With access to modern, clean energy, poorer countries look to power ahead through innovation – UN report
22 November 2017 – Energy is key to global development, but the world’s poorest and most vulnerable nations fare up to six times worse than their more industrialized counterparts when it comes to accessing the vital resource, the United Nations warned on Wednesday.
In its 2017 report on the world’s 47 Least Developed Countries (LDCs), focused on Transformational Energy Access the UN Conference on Trade and Development (UNCTAD) said that only four of them were on course to achieve internationally agreed targets on energy distribution by 2030.
While they have made great strides in recent years, achieving the global goal of universal access to energy by 2030, the finish line for achieving the UN Sustainable Development Goals (SDGs), will require a 350 per cent increase in their annual rate of electrification, said UNCTAD.
“Achieving Sustainable Development Goal 7 is not only a question of satisfying households’ basic energy needs,” UNCTAD Secretary-General Mukhisa Kituyi said in Geneva, ahead of the report’s publication on Tuesday.

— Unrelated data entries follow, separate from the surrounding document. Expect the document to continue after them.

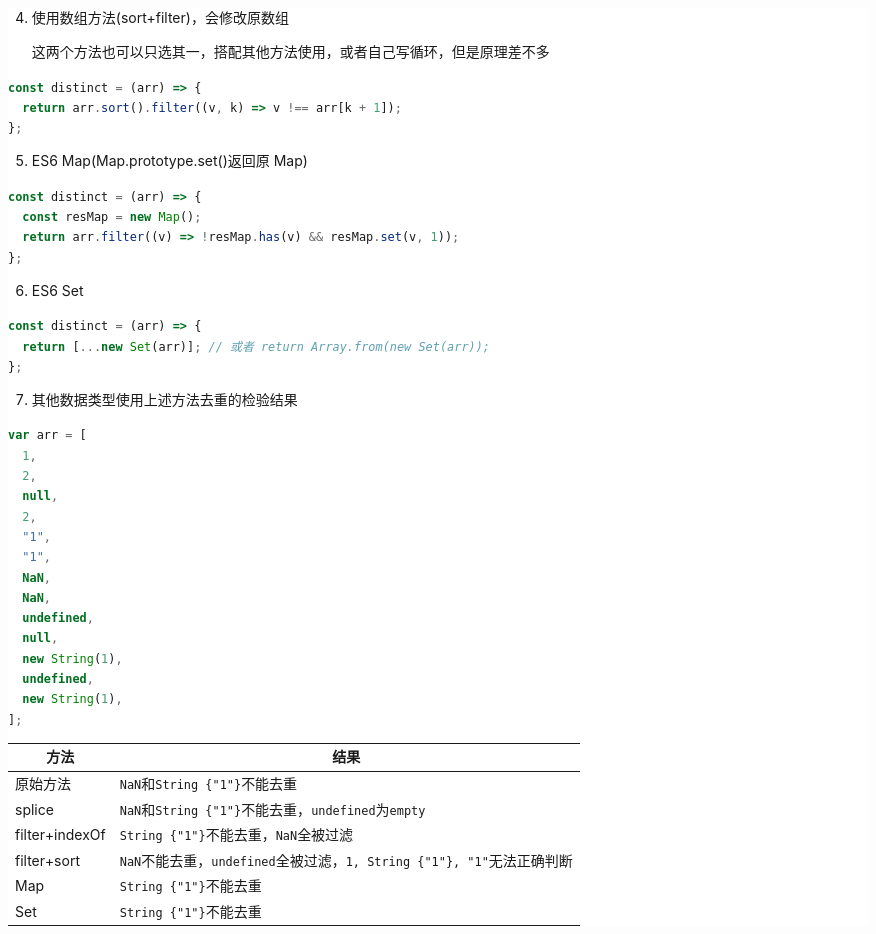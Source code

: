 4. 使用数组方法(sort+filter)，会修改原数组

   这两个方法也可以只选其一，搭配其他方法使用，或者自己写循环，但是原理差不多

```javascript
const distinct = (arr) => {
  return arr.sort().filter((v, k) => v !== arr[k + 1]);
};
```

5. ES6 Map(Map.prototype.set()返回原 Map)

```javascript
const distinct = (arr) => {
  const resMap = new Map();
  return arr.filter((v) => !resMap.has(v) && resMap.set(v, 1));
};
```

6. ES6 Set

```javascript
const distinct = (arr) => {
  return [...new Set(arr)]; // 或者 return Array.from(new Set(arr));
};
```

7. 其他数据类型使用上述方法去重的检验结果

```javascript
var arr = [
  1,
  2,
  null,
  2,
  "1",
  "1",
  NaN,
  NaN,
  undefined,
  null,
  new String(1),
  undefined,
  new String(1),
];
```

| 方法           | 结果                                                                   |
| -------------- | ---------------------------------------------------------------------- |
| 原始方法       | `NaN`和`String {"1"}`不能去重                                          |
| splice         | `NaN`和`String {"1"}`不能去重，`undefined`为`empty`                    |
| filter+indexOf | `String {"1"}`不能去重，`NaN`全被过滤                                  |
| filter+sort    | `NaN`不能去重，`undefined`全被过滤，`1, String {"1"}, "1"`无法正确判断 |
| Map            | `String {"1"}`不能去重                                                 |
| Set            | `String {"1"}`不能去重                                                 |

“That in itself has valuable welfare implications, but we need to go beyond […] For electrification to transform LDC economies, modern energy provision needs to spur productivity increases and unlock the production of more goods and services.”
Dr. Kituyi added: “The productive use of energy is what turns access into economic development, and what ensures that investments in electricity infrastructure are economically viable. But that means looking beyond satisfying households basic needs to achieving transformational energy access – satisfying producers’ needs for adequate, reliable and affordable energy.”
To that end, the report notes that renewable energy sources, such as solar and wind power, could have a revolutionary effect in rural areas, home to 82 per cent of those without power in the least developed countries, and help to overcome the historical obstacles to rural electrification.
But non-hydro renewable energy in these countries has so far come mostly from small-scale technologies, such as solar lanterns and stand-alone home systems. While these have brought some progress, they fall short of the game-changing access to power that they need to transform their economies.
Utility-scale renewable technologies capable of feeding the grids and mini-grids necessary not only to power homes, but also to grow businesses and industries, need to be deployed rapidly. But to achieve this, the least developed countries must overcome important technological, economic and institutional obstacles. This will require both the right national policies and stronger international support.
Because energy technologies, and particularly renewable technologies, are constantly evolving, it is critical that the least developed countries gain access to the technologies suited to their particular conditions and circumstances, and that they strengthen the capacity of their energy sectors to absorb such technologies.
The recently created Technology Bank for the Least Developed Countries could help, but developed countries could help even more by living up to their technology-transfer obligations under the UN Framework Convention on Climate Change (UNFCCC) and the Kyoto Protocol, said UNCTAD.